▸ **SOURCE DATA**:
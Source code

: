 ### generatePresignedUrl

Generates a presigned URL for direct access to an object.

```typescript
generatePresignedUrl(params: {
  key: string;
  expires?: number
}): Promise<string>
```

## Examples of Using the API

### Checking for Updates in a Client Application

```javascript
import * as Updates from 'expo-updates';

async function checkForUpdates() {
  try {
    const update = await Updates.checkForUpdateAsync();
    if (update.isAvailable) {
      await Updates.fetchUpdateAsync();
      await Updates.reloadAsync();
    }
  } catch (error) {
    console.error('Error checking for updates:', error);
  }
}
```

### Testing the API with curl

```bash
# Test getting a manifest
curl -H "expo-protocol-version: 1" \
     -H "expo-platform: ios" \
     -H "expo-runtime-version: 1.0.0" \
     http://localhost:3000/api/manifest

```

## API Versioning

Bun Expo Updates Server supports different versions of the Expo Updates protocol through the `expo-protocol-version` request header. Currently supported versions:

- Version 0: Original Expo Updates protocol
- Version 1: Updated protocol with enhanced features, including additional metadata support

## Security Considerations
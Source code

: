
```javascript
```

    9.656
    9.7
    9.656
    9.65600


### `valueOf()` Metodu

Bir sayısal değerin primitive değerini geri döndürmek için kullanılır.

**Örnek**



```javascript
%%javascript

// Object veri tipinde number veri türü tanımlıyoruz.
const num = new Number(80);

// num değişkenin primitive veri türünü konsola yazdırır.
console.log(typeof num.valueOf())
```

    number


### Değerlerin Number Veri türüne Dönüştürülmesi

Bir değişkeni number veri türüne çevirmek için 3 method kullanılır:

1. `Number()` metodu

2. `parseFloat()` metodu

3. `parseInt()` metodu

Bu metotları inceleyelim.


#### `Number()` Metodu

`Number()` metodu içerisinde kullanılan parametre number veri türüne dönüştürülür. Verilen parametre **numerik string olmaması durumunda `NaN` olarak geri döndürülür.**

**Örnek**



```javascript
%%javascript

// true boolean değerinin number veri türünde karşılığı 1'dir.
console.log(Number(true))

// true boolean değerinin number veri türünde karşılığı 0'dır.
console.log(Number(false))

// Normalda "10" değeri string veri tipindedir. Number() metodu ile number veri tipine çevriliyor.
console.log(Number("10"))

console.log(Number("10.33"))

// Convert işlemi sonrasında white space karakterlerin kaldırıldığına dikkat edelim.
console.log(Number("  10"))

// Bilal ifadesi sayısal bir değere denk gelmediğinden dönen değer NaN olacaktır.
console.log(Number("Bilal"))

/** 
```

▸ **YOUR OBJECTIVE**: If a line in the entries above includes "error", count it; report the total alone.

▸ **TASK SOLUTION**: 2